Exercise requirements:
The answer must be every line of the records below that contains the word "Next".
· · · · ·
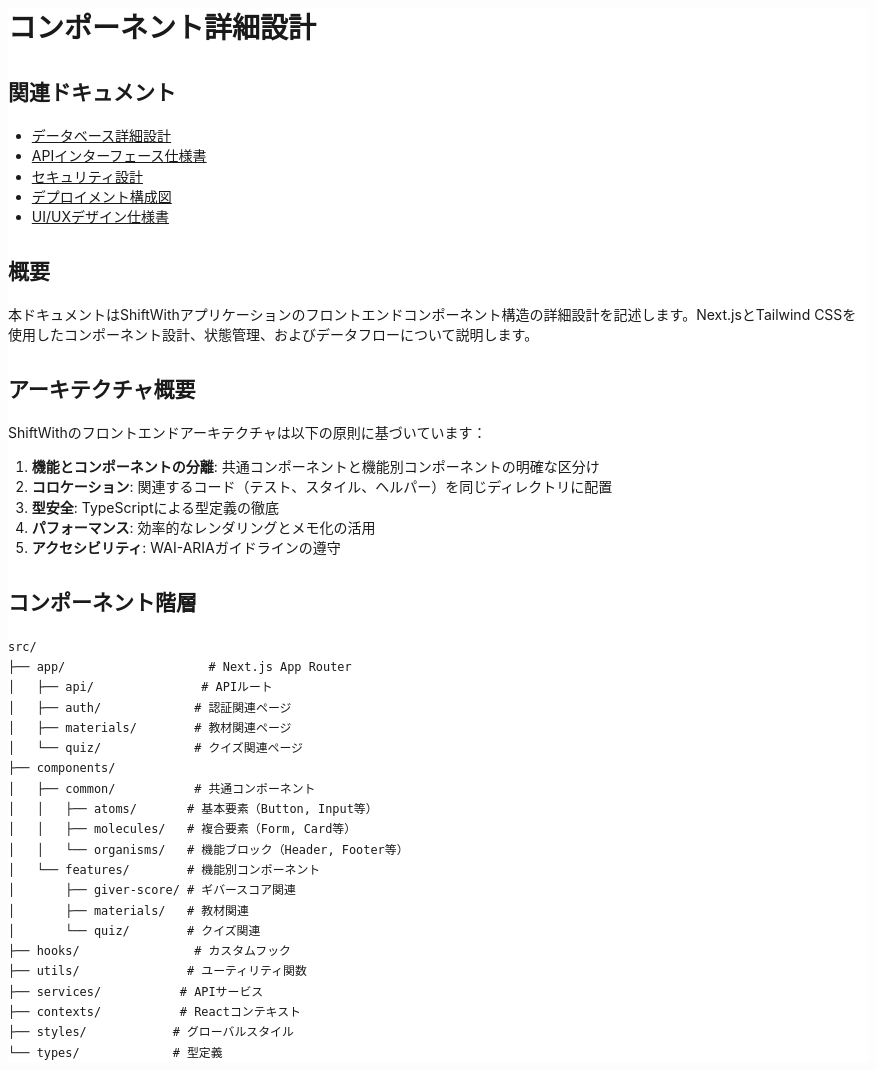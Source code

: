 # コンポーネント詳細設計

## 関連ドキュメント
- [データベース詳細設計](./05_データベース詳細設計.md)
- [APIインターフェース仕様書](../02_開発ガイド/04_APIインターフェース仕様書.md)
- [セキュリティ設計](../02_開発ガイド/05_セキュリティ設計.md)
- [デプロイメント構成図](../02_開発ガイド/06_デプロイメント構成図.md)
- [UI/UXデザイン仕様書](./07_UI_UXデザイン仕様書.md)

## 概要
本ドキュメントはShiftWithアプリケーションのフロントエンドコンポーネント構造の詳細設計を記述します。Next.jsとTailwind CSSを使用したコンポーネント設計、状態管理、およびデータフローについて説明します。

## アーキテクチャ概要

ShiftWithのフロントエンドアーキテクチャは以下の原則に基づいています：

1. **機能とコンポーネントの分離**: 共通コンポーネントと機能別コンポーネントの明確な区分け
2. **コロケーション**: 関連するコード（テスト、スタイル、ヘルパー）を同じディレクトリに配置
3. **型安全**: TypeScriptによる型定義の徹底
4. **パフォーマンス**: 効率的なレンダリングとメモ化の活用
5. **アクセシビリティ**: WAI-ARIAガイドラインの遵守

## コンポーネント階層

```
src/
├── app/                    # Next.js App Router
│   ├── api/               # APIルート
│   ├── auth/             # 認証関連ページ
│   ├── materials/        # 教材関連ページ
│   └── quiz/             # クイズ関連ページ
├── components/
│   ├── common/           # 共通コンポーネント
│   │   ├── atoms/       # 基本要素（Button, Input等）
│   │   ├── molecules/   # 複合要素（Form, Card等）
│   │   └── organisms/   # 機能ブロック（Header, Footer等）
│   └── features/        # 機能別コンポーネント
│       ├── giver-score/ # ギバースコア関連
│       ├── materials/   # 教材関連
│       └── quiz/        # クイズ関連
├── hooks/                # カスタムフック
├── utils/               # ユーティリティ関数
├── services/           # APIサービス
├── contexts/           # Reactコンテキスト
├── styles/            # グローバルスタイル
└── types/             # 型定義
```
· · · · ·
Answer to the exercise:
本ドキュメントはShiftWithアプリケーションのフロントエンドコンポーネント構造の詳細設計を記述します。Next.jsとTailwind CSSを使用したコンポーネント設計、状態管理、およびデータフローについて説明します。
├── app/                    # Next.js App Router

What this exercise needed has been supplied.